The centuries-long antisemitism of the Catholic Church is part of that mystery, and atonement is required. As an Irish Catholic with a Catholic education including a Ph.D. from Catholic University, my commitment to teaching the Holocaust is based on that mystery and the atonement required.
This work consists of twenty essays exploring Holocaust issues such as the Holocaust and higher education, the relationship between man and God after Auschwitz, and a call for philosophical examination of the question of evil. All readers are likely to find a host of interesting insights and questions, and whatever the level of interest Peace, In Deed is well worth the reading and will stimulate the other life in all of us.
The guiding spirits of this work are editors Zev Garber and Richard Libowtz, eminent scholars themselves, who also contribute essays relating to the relationship of man to God after Auschwitz. The editors intended the book "as a tribute," but due to Cargas's death in August 1998, it "must now also serve as a memorial to a true mensch" and "a devout post-Auschwitz Catholic" (p. v). They quote Harry Cargas's signatory statement: "Converting the 'teaching of contempt' to the 'teaching of reconciliation' is the reality of Peace, In Deed" (p. xii). Thus the title of the collection.
This reviewer found all the selections fascinating, but space limitations make it impossible to comment with justice on all the essays. I have focused on several questions to provide a few reactions to the work's fascinating thoughts. The several I have selected relate to areas which support my teaching of the Holocaust, and issues of the need to reassess higher education after Auschwitz.
In his essay on Holocaust denial, Alan L. Berger provides a concise overview of the subject, including some history, types of revisionism, and concrete examples. The scope of this essay will be of special interest and help to both Holocaust studies teachers and scholars.
In the section of Dr. Berger's essay on the universities, he raises the issue of the disappointing way universities have responded to Holocaust denial. He introduces what I consider a seminal issue facing institutions of higher education and reminds us of Dr. Franklin H. Littell's question: "How do we structure the university ... in relation to society and internally that its graduates function as men and women of conscience and wisdom with a commitment to life--and not as mere cogs in genocidal machines?" (p. 42).

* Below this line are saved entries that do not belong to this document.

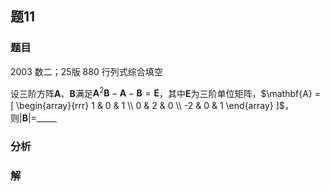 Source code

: ## 题11
### 题目
2003 数二；25版 880 行列式综合填空

设三阶方阵$\mathbf{A}$、$\mathbf{B}$满足${\mathbf{A}}^{2}\mathbf{B} - \mathbf{A} - \mathbf{B} = \mathbf{E}$，其中$\mathbf{E}$为三阶单位矩阵，$\mathbf{A} = [ \begin{array}{rrr} 1 & 0 & 1 \\ 0 & 2 & 0 \\ -2 & 0 & 1 \end{array} ]$，则$| \mathbf{B}| =$_____

### 分析

### 解
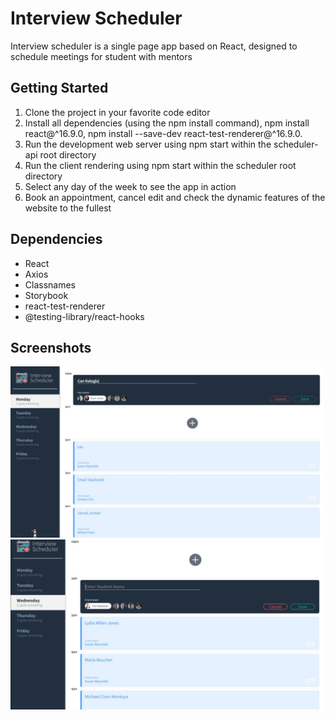 # Interview Scheduler
Interview scheduler is a single page app based on React, designed to schedule meetings for student with mentors

## Getting Started

1. Clone the project in your favorite code editor
2. Install all dependencies (using the npm install command), npm install react@^16.9.0, npm install --save-dev react-test-renderer@^16.9.0.
3. Run the development web server using npm start within the scheduler-api root directory
4. Run the client rendering using npm start within the scheduler root directory
5. Select any day of the week to see the app in action
6. Book an appointment, cancel edit and check the dynamic features of the website to the fullest

## Dependencies

- React
- Axios 
- Classnames
- Storybook
- react-test-renderer
- @testing-library/react-hooks

## Screenshots

!["Screenshot of scheduler"](https://github.com/cankologlu/scheduler/blob/master/docs/scheduler.png?raw=true)
!["Screenshot of scheduler"](https://github.com/cankologlu/scheduler/blob/master/docs/scheduler2.png?raw=true)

Higher education is discussed in a thoughtful and challenging essay by Dr. Marcia Sachs Littell. She points to the fact that the educated Nazis "were not the products of Nazi-run universities, but of institutions widely regarded as among the best in the world. It was the pre-Nazi universities of the 1920s that failed to infuse ethics and humanity into their graduates but, instead, produced masses of technically competent barbarians" (p. 202).
This has been one of the hardest "how could?"s concerning the Holocaust for me. How could men of such education perpetrate the evil of the Holocaust? We know that of fourteen Nazi leaders at the Wansee Conference, eleven held doctorates from European universities. Dr. Littell asserts that "without the cooperation of the educated professional elites, the Nazi regime could not have gained power, ruled the Continent for a time, and threatened the entire western world" (p. 204).
Dr. Littell points to the responsibility of the modern university to confront and learn from the lessons of the Holocaust. She questions whether in the 1990s American higher education is doing a better job than did the German universities in preparing professionals "with a more sensitized understanding of the value of the human person, with a deeper commitment to life? Do our skilled scientists and nuclear physicists have a commitment to maintain the highest level of morals and ethics, a commitment to social justice that equals their devotion to technical proficiency" (p. 202). Once again the limits of space inhibit examination of Dr. Littell questions, but the discussion must continue and be addressed by those who can effect change in the culture of higher education.
The problems of evil and responsibility are at the heart of Jacob Neusner's no-nonsense exposition on evil. He frames the analysis by asserting that we have "the rules for clear and cogent thinking" (p. 56) required to determine this responsibility. He identifies the reasoning process required to combat the failure of intellect that resulted in Daniel Goldhagen's assertions. He advises that "rigorous thought" is needed in the study of the causes of the Holocaust. In his assessment, "history flourishes but philosophy languishes...the story of what happened is told eloquently and accurately and responsibly. But thinking about what happened remains at its elementary stages..." (p. 56).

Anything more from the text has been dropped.